Pipeline Marketing: An Overview with Stages and Benefits

Updated June 7, 2023

Pipeline marketing is a strategy that marketers and salespeople use to convert leads into customers and thereby increase revenues. It's an important part of earning loyal customers. Understanding how pipeline marketing works and how to apply it can increase the effectiveness of sales teams and help organizations achieve revenue targets more easily.

In this article, we define pipeline marketing, along with its stages, benefits and tips for using this tool.

What is a marketing pipeline?

A marketing pipeline is a marketing strategy that combines sales and marketing efforts for optimal revenue generation. Pipeline marketing helps shift the focus of marketers from just creating leads to contributing significantly to increasing revenue. Unlike a sales funnel that emphasizes leads generation, pipeline marketing aligns your sales and marketing strategies for increased efficiency, lower cost and increased conversion of leads into paying customers.

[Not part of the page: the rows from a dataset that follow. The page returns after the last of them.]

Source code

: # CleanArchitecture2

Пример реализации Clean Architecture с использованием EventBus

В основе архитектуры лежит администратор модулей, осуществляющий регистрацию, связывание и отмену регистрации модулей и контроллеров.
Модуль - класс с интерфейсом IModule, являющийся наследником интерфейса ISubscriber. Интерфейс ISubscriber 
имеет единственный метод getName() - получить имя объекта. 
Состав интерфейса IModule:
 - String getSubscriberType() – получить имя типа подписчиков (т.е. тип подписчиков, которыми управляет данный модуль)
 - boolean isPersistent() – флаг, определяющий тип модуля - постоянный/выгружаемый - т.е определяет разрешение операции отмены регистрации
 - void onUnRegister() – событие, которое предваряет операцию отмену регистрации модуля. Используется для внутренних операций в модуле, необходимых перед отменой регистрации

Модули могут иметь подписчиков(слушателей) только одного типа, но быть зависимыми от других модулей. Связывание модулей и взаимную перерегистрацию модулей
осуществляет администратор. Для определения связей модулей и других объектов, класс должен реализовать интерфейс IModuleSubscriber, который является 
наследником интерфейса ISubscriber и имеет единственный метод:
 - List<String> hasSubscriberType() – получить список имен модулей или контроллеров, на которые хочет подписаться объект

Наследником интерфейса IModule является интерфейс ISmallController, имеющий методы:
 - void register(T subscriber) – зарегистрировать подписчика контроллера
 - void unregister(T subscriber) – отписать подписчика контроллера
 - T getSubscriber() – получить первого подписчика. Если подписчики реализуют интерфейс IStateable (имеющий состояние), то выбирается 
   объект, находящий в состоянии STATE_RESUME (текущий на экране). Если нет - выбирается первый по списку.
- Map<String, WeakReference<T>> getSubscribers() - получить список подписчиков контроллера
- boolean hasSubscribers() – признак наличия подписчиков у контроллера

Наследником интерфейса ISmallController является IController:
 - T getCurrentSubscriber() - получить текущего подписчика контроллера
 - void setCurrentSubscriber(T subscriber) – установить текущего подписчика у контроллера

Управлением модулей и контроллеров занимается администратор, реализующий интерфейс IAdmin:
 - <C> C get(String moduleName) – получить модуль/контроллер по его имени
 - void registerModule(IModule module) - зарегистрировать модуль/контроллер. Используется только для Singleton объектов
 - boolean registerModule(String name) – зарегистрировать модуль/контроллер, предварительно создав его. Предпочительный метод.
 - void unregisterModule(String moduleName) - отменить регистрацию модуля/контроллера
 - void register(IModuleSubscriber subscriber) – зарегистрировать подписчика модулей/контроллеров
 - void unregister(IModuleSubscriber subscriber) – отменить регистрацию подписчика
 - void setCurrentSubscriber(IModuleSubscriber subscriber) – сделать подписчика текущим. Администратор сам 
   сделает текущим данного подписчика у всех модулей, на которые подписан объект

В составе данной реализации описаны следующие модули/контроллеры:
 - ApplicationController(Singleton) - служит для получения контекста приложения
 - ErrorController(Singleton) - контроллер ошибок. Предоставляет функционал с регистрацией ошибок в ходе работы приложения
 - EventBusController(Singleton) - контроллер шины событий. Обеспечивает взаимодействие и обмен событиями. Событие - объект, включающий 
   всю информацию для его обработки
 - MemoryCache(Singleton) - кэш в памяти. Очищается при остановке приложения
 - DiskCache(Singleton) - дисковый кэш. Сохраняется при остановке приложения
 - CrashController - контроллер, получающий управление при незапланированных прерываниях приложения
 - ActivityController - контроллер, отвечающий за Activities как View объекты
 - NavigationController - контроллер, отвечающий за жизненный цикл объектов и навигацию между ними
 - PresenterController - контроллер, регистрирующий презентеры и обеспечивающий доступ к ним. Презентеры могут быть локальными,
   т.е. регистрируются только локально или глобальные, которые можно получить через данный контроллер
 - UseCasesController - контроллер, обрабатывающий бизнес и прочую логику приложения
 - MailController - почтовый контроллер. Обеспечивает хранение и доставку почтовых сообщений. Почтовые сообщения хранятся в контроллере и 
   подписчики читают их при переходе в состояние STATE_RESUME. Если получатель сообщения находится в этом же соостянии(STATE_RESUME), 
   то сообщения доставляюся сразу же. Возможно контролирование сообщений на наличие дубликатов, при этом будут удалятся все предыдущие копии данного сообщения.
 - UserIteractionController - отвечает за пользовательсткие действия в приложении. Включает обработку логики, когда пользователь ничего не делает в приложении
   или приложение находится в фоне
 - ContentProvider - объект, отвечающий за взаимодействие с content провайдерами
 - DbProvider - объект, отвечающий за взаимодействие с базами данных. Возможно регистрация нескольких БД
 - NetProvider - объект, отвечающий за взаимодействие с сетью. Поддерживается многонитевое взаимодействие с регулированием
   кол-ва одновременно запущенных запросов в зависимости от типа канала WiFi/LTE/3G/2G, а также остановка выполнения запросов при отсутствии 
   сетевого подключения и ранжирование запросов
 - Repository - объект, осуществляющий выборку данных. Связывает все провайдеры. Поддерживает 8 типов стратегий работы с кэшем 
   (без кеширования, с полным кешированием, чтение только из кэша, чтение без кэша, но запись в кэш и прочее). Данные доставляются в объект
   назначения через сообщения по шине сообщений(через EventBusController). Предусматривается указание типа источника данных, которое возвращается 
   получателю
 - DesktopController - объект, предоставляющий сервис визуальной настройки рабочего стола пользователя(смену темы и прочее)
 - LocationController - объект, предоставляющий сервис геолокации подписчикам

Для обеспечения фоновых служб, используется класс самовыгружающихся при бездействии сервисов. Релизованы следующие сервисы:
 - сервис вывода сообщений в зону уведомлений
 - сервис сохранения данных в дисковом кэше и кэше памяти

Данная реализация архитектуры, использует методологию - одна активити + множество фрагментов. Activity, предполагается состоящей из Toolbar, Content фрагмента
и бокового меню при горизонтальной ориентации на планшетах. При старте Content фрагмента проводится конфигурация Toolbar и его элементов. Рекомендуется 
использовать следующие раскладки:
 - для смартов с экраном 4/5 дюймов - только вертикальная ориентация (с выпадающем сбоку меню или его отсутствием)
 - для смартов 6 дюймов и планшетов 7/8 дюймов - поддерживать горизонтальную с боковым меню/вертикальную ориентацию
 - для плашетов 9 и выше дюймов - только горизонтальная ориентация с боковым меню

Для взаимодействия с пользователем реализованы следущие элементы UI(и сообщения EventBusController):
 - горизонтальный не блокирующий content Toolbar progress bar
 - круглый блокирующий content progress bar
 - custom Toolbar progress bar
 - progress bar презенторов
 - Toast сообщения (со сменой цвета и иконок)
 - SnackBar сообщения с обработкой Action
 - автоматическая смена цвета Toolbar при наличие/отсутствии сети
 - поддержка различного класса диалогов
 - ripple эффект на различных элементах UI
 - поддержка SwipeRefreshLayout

Marketing pipelines can be a force multiplier for small businesses and entrepreneurs with limited marketing and sales budgets. When well implemented, this strategy can help you leverage current marketing efforts for future revenue. Rather than spend most of your resources on identifying leads, this strategy emphasizes qualifying and engaging promising leads and current customers so you can quickly move them to the buying stage. A marketing pipeline is a method used to identify qualified buyers and create a strategy to complete sales.

Related: What Is a Sales Pipeline? (Plus How To Build One in 4 Steps)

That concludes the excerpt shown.